## WORK REQUIRED:
Should an entry contain an image, leave the image out and repeat the entry's text exactly.

## Data items:
>>

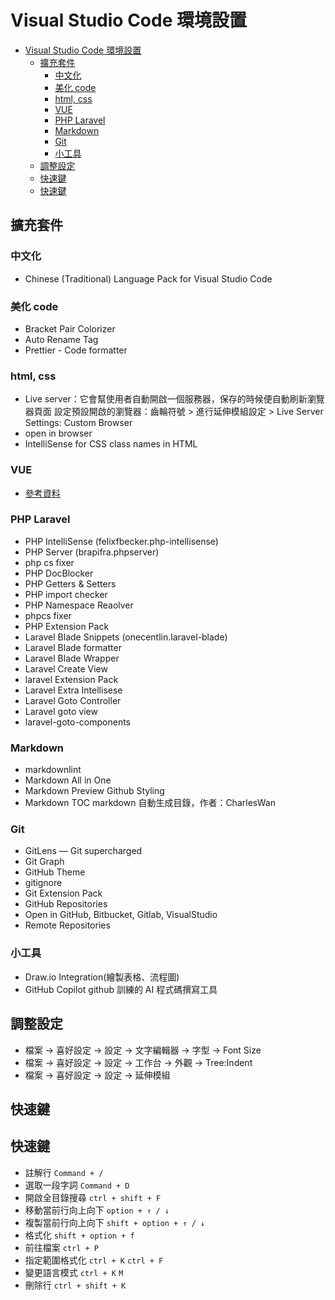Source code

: # Visual Studio Code 環境設置

<!-- TOC -->

- [Visual Studio Code 環境設置](#visual-studio-code-環境設置)
  - [擴充套件](#擴充套件)
    - [中文化](#中文化)
    - [美化 code](#美化-code)
    - [html, css](#html-css)
    - [VUE](#vue)
    - [PHP Laravel](#php-laravel)
    - [Markdown](#markdown)
    - [Git](#git)
    - [小工具](#小工具)
  - [調整設定](#調整設定)
  - [快速鍵](#快速鍵)
  - [快速鍵](#快速鍵-1)

<!-- /TOC -->

## 擴充套件

### 中文化

- Chinese (Traditional) Language Pack for Visual Studio Code

### 美化 code

- Bracket Pair Colorizer
- Auto Rename Tag
- Prettier - Code formatter

### html, css

- Live server：它會幫使用者自動開啟一個服務器，保存的時候便自動刷新瀏覽器頁面
  設定預設開啟的瀏覽器：齒輪符號 > 進行延伸模組設定 > Live Server Settings: Custom Browser
- open in browser
- IntelliSense for CSS class names in HTML

### VUE

- [參考資料](https://ithelp.ithome.com.tw/articles/10237074)

### PHP Laravel

- PHP IntelliSense (felixfbecker.php-intellisense)
- PHP Server (brapifra.phpserver)
- php cs fixer
- PHP DocBlocker
- PHP Getters & Setters
- PHP import checker
- PHP Namespace Reaolver
- phpcs fixer
- PHP Extension Pack
- Laravel Blade Snippets (onecentlin.laravel-blade)
- Laravel Blade formatter
- Laravel Blade Wrapper
- Laravel Create View
- laravel Extension Pack
- Laravel Extra Intellisese
- Laravel Goto Controller
- Laravel goto view
- laravel-goto-components

### Markdown

- markdownlint
- Markdown All in One
- Markdown Preview Github Styling
- Markdown TOC
  markdown 自動生成目錄，作者：CharlesWan

### Git

- GitLens — Git supercharged
- Git Graph
- GitHub Theme
- gitignore
- Git Extension Pack
- GitHub Repositories
- Open in GitHub, Bitbucket, Gitlab, VisualStudio
- Remote Repositories

### 小工具

- Draw.io Integration(繪製表格、流程圖)
- GitHub Copilot github 訓練的 AI 程式碼撰寫工具

## 調整設定

- 檔案 → 喜好設定 → 設定 → 文字編輯器 → 字型 → Font Size
- 檔案 → 喜好設定 → 設定 → 工作台 → 外觀 → Tree:Indent
- 檔案 → 喜好設定 → 設定 → 延伸模組

## 快速鍵

## 快速鍵

- 註解行 `Command + /`
- 選取一段字詞 `Command + D`
- 開啟全目錄搜尋 `ctrl + shift + F`
- 移動當前行向上向下 `option + ↑ / ↓`
- 複製當前行向上向下 `shift + option + ↑ / ↓`
- 格式化 `shift + option + f`
- 前往檔案 `ctrl + P`
- 指定範圍格式化 `ctrl + K` `ctrl + F`
- 變更語言模式 `ctrl + K` `M`
- 刪除行 `ctrl + shift + K`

<<

## SOLUTION TO THIS EXERCISE:
Source code

: # Visual Studio Code 環境設置

<!-- TOC -->

- [Visual Studio Code 環境設置](#visual-studio-code-環境設置)
  - [擴充套件](#擴充套件)
    - [中文化](#中文化)
    - [美化 code](#美化-code)
    - [html, css](#html-css)
    - [VUE](#vue)
    - [PHP Laravel](#php-laravel)
    - [Markdown](#markdown)
    - [Git](#git)
    - [小工具](#小工具)
  - [調整設定](#調整設定)
  - [快速鍵](#快速鍵)
  - [快速鍵](#快速鍵-1)

<!-- /TOC -->

## 擴充套件

### 中文化

- Chinese (Traditional) Language Pack for Visual Studio Code

### 美化 code

- Bracket Pair Colorizer
- Auto Rename Tag
- Prettier - Code formatter

### html, css

- Live server：它會幫使用者自動開啟一個服務器，保存的時候便自動刷新瀏覽器頁面
  設定預設開啟的瀏覽器：齒輪符號 > 進行延伸模組設定 > Live Server Settings: Custom Browser
- open in browser
- IntelliSense for CSS class names in HTML

### VUE

- [參考資料](https://ithelp.ithome.com.tw/articles/10237074)

### PHP Laravel

- PHP IntelliSense (felixfbecker.php-intellisense)
- PHP Server (brapifra.phpserver)
- php cs fixer
- PHP DocBlocker
- PHP Getters & Setters
- PHP import checker
- PHP Namespace Reaolver
- phpcs fixer
- PHP Extension Pack
- Laravel Blade Snippets (onecentlin.laravel-blade)
- Laravel Blade formatter
- Laravel Blade Wrapper
- Laravel Create View
- laravel Extension Pack
- Laravel Extra Intellisese
- Laravel Goto Controller
- Laravel goto view
- laravel-goto-components

### Markdown

- markdownlint
- Markdown All in One
- Markdown Preview Github Styling
- Markdown TOC
  markdown 自動生成目錄，作者：CharlesWan

### Git

- GitLens — Git supercharged
- Git Graph
- GitHub Theme
- gitignore
- Git Extension Pack
- GitHub Repositories
- Open in GitHub, Bitbucket, Gitlab, VisualStudio
- Remote Repositories

### 小工具

- Draw.io Integration(繪製表格、流程圖)
- GitHub Copilot github 訓練的 AI 程式碼撰寫工具

## 調整設定

- 檔案 → 喜好設定 → 設定 → 文字編輯器 → 字型 → Font Size
- 檔案 → 喜好設定 → 設定 → 工作台 → 外觀 → Tree:Indent
- 檔案 → 喜好設定 → 設定 → 延伸模組

## 快速鍵

## 快速鍵

- 註解行 `Command + /`
- 選取一段字詞 `Command + D`
- 開啟全目錄搜尋 `ctrl + shift + F`
- 移動當前行向上向下 `option + ↑ / ↓`
- 複製當前行向上向下 `shift + option + ↑ / ↓`
- 格式化 `shift + option + f`
- 前往檔案 `ctrl + P`
- 指定範圍格式化 `ctrl + K` `ctrl + F`
- 變更語言模式 `ctrl + K` `M`
- 刪除行 `ctrl + shift + K`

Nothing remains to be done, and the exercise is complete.